Defendants also argue that there is a difference of opinion in the Sixth Circuit as to whether the facts as articulated in this Court's order denying summary judgment to the County can give rise to Monell liability because “the inquiry into whether a training program could be deemed ‘deliberately indifferent' must extend beyond the question of whether the individual officers involved in the incident at issue were poorly trained.” Defs.' Mot. to Certify the Entirety of the Court's Order Denying Defs.' Mot. for Summ. J. 8 (citing Cooper v. Cty. of Washtenaw, 222 Fed.Appx. 459, 473 (6th Cir. 2007)). Defendants are incorrect in their assertion that this Court merely inquired whether the individual Defendants were unsatisfactorily trained. The Sixth Circuit has explained that to find Monell liability on a failure-to-train theory, the inadequacy in training must be caused by the municipality's deliberate indifference and the inadequacy must be closely related to or cause the injury. Ouza v. City of Dearborn Heights, Mich., 969 F.3d 265, 286-87 (6th Cir. 2020). This Court made plain in its Order denying Defendants' Motion for Summary Judgment as to the County that it found a genuine dispute of material fact as to whether Decedent's alleged constitutional deprivation was caused by the County's deliberate indifference based on the fact that the County allegedly knew there were bolts in the walls of the Jail cells for eight years and allegedly had a policy of allowing inmates to keep their shoelaces unless they were put on suicide watch, which the county allegedly had a policy of only putting inmates on if they explicitly said “I'm going to kill myself,” regardless of any other suicide risk factors the inmate displayed. (ECF No. 112 at 16-17). As this Court explained in its Order denying summary judgment to the County, it is obvious in such a situation that an inmate may attempt suicide, and a reasonable jury could thus find the County was deliberately indifferent to a risk that Decedent would commit suicide.

Defendants did not dispute that Plaintiff showed a genuine dispute of material fact as to whether the alleged inadequacy in this case was closely related to or caused Decedent's injury, and this Court therefore did not analyze that element.

The Court also finds that immediate appeal of the claim against the County would not materially advance the ultimate termination of this case. Local Rule 7.3 allows a party to move for revision of an interlocutory order for several reasons, including a material change of law occurring after the entry of the order.

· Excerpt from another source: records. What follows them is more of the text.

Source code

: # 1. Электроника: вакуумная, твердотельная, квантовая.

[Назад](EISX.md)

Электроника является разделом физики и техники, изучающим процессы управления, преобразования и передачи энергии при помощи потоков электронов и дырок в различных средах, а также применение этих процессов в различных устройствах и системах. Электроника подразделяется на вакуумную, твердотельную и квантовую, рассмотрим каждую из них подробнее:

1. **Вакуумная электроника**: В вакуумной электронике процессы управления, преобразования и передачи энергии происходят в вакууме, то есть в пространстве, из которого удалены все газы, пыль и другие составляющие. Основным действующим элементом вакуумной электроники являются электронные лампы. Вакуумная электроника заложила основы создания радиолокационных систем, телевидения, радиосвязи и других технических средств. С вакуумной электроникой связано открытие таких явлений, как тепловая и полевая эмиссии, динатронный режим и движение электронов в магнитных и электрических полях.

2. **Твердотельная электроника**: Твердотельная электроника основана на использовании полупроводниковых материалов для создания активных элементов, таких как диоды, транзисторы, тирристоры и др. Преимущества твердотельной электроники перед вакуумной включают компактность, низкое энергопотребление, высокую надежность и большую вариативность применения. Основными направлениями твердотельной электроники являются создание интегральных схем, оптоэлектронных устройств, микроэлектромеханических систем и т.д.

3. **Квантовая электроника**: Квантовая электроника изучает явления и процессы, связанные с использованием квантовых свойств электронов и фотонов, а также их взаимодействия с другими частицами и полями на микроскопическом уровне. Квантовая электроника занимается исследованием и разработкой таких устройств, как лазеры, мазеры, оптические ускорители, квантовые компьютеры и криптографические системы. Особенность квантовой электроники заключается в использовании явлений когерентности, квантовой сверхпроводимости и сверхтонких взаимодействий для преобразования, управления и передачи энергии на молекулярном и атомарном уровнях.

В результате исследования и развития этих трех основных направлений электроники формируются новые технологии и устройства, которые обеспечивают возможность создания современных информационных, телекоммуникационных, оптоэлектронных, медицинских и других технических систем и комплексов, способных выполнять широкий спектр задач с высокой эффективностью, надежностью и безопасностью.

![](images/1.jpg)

If the Sixth Circuit addresses the standard for deliberate indifference in suicide cases in the individual Defendants' claims, the County may move the Court to revise its order on the Motion for Summary Judgment as to the County on that basis.

CONCLUSION

For the foregoing reasons, the Motion is DENIED.

IT IS SO ORDERED.


Summaries of

Lawler v. Hardeman Cnty.

United States District Court, W.D. Tennessee, Eastern Division
Oct 18, 2022
1:19-cv-01174-STA-tmp (W.D. Tenn. Oct. 18, 2022)
Case details for

Lawler v. Hardeman Cnty.

Case Details

Full title:JERRY LAWLER, as father, next friend and Personal…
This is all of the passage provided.